## Exercise details
Write out every record again, exactly.

:: Given data ::

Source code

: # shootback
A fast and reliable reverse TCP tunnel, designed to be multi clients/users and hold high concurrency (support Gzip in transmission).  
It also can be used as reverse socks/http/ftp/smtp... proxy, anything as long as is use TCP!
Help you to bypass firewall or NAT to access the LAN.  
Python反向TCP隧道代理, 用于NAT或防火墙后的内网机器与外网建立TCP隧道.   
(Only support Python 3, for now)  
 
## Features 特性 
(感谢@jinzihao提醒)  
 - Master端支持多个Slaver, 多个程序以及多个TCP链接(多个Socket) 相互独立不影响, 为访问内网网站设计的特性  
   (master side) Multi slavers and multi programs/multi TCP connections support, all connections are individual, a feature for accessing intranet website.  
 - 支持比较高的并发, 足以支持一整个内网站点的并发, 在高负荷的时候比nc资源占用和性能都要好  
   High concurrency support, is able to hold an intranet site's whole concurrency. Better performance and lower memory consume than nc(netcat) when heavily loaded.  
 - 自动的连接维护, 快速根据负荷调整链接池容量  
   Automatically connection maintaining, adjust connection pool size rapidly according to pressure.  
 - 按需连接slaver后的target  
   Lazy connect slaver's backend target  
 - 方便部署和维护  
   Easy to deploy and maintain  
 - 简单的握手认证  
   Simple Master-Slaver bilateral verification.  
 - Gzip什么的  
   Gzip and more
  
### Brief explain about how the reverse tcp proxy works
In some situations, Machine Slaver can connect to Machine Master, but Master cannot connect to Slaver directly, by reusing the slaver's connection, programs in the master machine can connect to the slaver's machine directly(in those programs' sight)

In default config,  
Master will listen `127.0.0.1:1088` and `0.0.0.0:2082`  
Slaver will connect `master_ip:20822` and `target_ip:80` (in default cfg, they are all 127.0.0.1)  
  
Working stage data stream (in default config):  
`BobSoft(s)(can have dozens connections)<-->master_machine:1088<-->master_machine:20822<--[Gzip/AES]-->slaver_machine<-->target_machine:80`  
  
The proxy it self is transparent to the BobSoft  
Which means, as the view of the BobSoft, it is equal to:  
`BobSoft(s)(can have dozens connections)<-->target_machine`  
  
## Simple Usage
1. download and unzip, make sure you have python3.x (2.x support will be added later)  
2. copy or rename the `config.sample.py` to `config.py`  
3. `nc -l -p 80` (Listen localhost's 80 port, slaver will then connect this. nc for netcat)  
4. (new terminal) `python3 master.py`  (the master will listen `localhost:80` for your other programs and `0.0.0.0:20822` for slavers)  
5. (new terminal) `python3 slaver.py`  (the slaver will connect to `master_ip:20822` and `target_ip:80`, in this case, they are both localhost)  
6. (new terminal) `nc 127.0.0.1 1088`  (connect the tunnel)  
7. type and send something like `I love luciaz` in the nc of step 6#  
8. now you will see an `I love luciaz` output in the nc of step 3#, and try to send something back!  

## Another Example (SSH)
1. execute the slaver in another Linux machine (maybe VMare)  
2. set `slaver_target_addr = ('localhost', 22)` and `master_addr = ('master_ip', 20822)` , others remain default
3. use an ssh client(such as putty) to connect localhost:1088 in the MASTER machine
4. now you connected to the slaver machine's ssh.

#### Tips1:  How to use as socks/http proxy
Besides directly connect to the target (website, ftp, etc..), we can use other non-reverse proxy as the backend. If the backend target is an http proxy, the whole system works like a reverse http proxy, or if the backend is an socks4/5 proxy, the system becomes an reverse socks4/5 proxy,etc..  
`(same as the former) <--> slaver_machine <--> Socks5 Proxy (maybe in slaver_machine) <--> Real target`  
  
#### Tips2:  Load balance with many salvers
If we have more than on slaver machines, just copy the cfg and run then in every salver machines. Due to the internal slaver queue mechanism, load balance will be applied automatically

:::

## Response area
Source code

: # shootback
A fast and reliable reverse TCP tunnel, designed to be multi clients/users and hold high concurrency (support Gzip in transmission).  
It also can be used as reverse socks/http/ftp/smtp... proxy, anything as long as is use TCP!
Help you to bypass firewall or NAT to access the LAN.  
Python反向TCP隧道代理, 用于NAT或防火墙后的内网机器与外网建立TCP隧道.   
(Only support Python 3, for now)  
 
## Features 特性 
(感谢@jinzihao提醒)  
 - Master端支持多个Slaver, 多个程序以及多个TCP链接(多个Socket) 相互独立不影响, 为访问内网网站设计的特性  
   (master side) Multi slavers and multi programs/multi TCP connections support, all connections are individual, a feature for accessing intranet website.  
 - 支持比较高的并发, 足以支持一整个内网站点的并发, 在高负荷的时候比nc资源占用和性能都要好  
   High concurrency support, is able to hold an intranet site's whole concurrency. Better performance and lower memory consume than nc(netcat) when heavily loaded.  
 - 自动的连接维护, 快速根据负荷调整链接池容量  
   Automatically connection maintaining, adjust connection pool size rapidly according to pressure.  
 - 按需连接slaver后的target  
   Lazy connect slaver's backend target  
 - 方便部署和维护  
   Easy to deploy and maintain  
 - 简单的握手认证  
   Simple Master-Slaver bilateral verification.  
 - Gzip什么的  
   Gzip and more
  
### Brief explain about how the reverse tcp proxy works
In some situations, Machine Slaver can connect to Machine Master, but Master cannot connect to Slaver directly, by reusing the slaver's connection, programs in the master machine can connect to the slaver's machine directly(in those programs' sight)

In default config,  
Master will listen `127.0.0.1:1088` and `0.0.0.0:2082`  
Slaver will connect `master_ip:20822` and `target_ip:80` (in default cfg, they are all 127.0.0.1)  
  
Working stage data stream (in default config):  
`BobSoft(s)(can have dozens connections)<-->master_machine:1088<-->master_machine:20822<--[Gzip/AES]-->slaver_machine<-->target_machine:80`  
  
The proxy it self is transparent to the BobSoft  
Which means, as the view of the BobSoft, it is equal to:  
`BobSoft(s)(can have dozens connections)<-->target_machine`  
  
## Simple Usage
1. download and unzip, make sure you have python3.x (2.x support will be added later)  
2. copy or rename the `config.sample.py` to `config.py`  
3. `nc -l -p 80` (Listen localhost's 80 port, slaver will then connect this. nc for netcat)  
4. (new terminal) `python3 master.py`  (the master will listen `localhost:80` for your other programs and `0.0.0.0:20822` for slavers)  
5. (new terminal) `python3 slaver.py`  (the slaver will connect to `master_ip:20822` and `target_ip:80`, in this case, they are both localhost)  
6. (new terminal) `nc 127.0.0.1 1088`  (connect the tunnel)  
7. type and send something like `I love luciaz` in the nc of step 6#  
8. now you will see an `I love luciaz` output in the nc of step 3#, and try to send something back!  

## Another Example (SSH)
1. execute the slaver in another Linux machine (maybe VMare)  
2. set `slaver_target_addr = ('localhost', 22)` and `master_addr = ('master_ip', 20822)` , others remain default
3. use an ssh client(such as putty) to connect localhost:1088 in the MASTER machine
4. now you connected to the slaver machine's ssh.

#### Tips1:  How to use as socks/http proxy
Besides directly connect to the target (website, ftp, etc..), we can use other non-reverse proxy as the backend. If the backend target is an http proxy, the whole system works like a reverse http proxy, or if the backend is an socks4/5 proxy, the system becomes an reverse socks4/5 proxy,etc..  
`(same as the former) <--> slaver_machine <--> Socks5 Proxy (maybe in slaver_machine) <--> Real target`  
  
#### Tips2:  Load balance with many salvers
If we have more than on slaver machines, just copy the cfg and run then in every salver machines. Due to the internal slaver queue mechanism, load balance will be applied automatically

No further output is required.